> Problem statement: All of the data should be output character for character, except the pictures.

==== Data for analysis ====

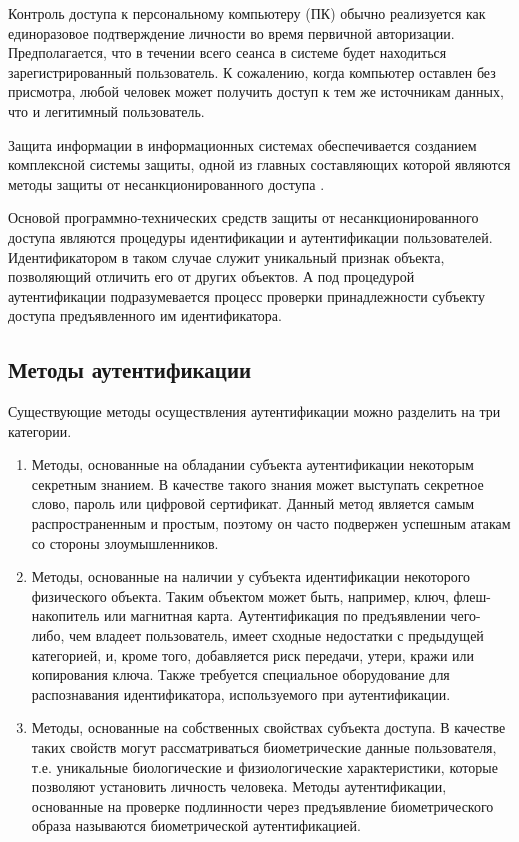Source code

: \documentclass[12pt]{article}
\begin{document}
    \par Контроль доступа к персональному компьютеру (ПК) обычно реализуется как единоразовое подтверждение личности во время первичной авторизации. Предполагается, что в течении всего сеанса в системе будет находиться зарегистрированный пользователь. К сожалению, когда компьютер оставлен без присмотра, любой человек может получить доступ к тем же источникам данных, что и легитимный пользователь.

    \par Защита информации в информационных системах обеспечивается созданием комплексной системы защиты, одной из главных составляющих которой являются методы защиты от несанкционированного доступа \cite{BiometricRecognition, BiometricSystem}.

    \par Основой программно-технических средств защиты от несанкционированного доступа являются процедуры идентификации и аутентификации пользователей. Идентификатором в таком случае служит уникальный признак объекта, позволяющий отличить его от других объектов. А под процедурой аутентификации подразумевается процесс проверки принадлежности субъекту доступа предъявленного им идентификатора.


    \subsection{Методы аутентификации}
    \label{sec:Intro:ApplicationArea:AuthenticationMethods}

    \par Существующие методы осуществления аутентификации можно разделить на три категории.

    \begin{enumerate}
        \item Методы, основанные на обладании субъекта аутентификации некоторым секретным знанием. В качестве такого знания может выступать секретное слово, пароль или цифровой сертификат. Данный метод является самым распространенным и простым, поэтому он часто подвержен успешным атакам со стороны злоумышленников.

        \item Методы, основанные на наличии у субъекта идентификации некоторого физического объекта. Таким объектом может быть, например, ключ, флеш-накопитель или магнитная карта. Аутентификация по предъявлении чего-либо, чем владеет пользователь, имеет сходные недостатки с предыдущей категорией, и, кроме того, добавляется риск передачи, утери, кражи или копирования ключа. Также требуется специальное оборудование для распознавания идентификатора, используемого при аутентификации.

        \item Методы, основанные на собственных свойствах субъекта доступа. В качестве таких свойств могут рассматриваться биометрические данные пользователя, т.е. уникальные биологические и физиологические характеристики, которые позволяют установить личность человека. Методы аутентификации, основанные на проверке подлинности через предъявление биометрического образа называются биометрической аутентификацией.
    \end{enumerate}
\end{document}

====

> Task output:
Source code

: \documentclass[12pt]{article}
\begin{document}
    \par Контроль доступа к персональному компьютеру (ПК) обычно реализуется как единоразовое подтверждение личности во время первичной авторизации. Предполагается, что в течении всего сеанса в системе будет находиться зарегистрированный пользователь. К сожалению, когда компьютер оставлен без присмотра, любой человек может получить доступ к тем же источникам данных, что и легитимный пользователь.

    \par Защита информации в информационных системах обеспечивается созданием комплексной системы защиты, одной из главных составляющих которой являются методы защиты от несанкционированного доступа \cite{BiometricRecognition, BiometricSystem}.

    \par Основой программно-технических средств защиты от несанкционированного доступа являются процедуры идентификации и аутентификации пользователей. Идентификатором в таком случае служит уникальный признак объекта, позволяющий отличить его от других объектов. А под процедурой аутентификации подразумевается процесс проверки принадлежности субъекту доступа предъявленного им идентификатора.


    \subsection{Методы аутентификации}
    \label{sec:Intro:ApplicationArea:AuthenticationMethods}

    \par Существующие методы осуществления аутентификации можно разделить на три категории.

    \begin{enumerate}
        \item Методы, основанные на обладании субъекта аутентификации некоторым секретным знанием. В качестве такого знания может выступать секретное слово, пароль или цифровой сертификат. Данный метод является самым распространенным и простым, поэтому он часто подвержен успешным атакам со стороны злоумышленников.

        \item Методы, основанные на наличии у субъекта идентификации некоторого физического объекта. Таким объектом может быть, например, ключ, флеш-накопитель или магнитная карта. Аутентификация по предъявлении чего-либо, чем владеет пользователь, имеет сходные недостатки с предыдущей категорией, и, кроме того, добавляется риск передачи, утери, кражи или копирования ключа. Также требуется специальное оборудование для распознавания идентификатора, используемого при аутентификации.

        \item Методы, основанные на собственных свойствах субъекта доступа. В качестве таких свойств могут рассматриваться биометрические данные пользователя, т.е. уникальные биологические и физиологические характеристики, которые позволяют установить личность человека. Методы аутентификации, основанные на проверке подлинности через предъявление биометрического образа называются биометрической аутентификацией.
    \end{enumerate}
\end{document}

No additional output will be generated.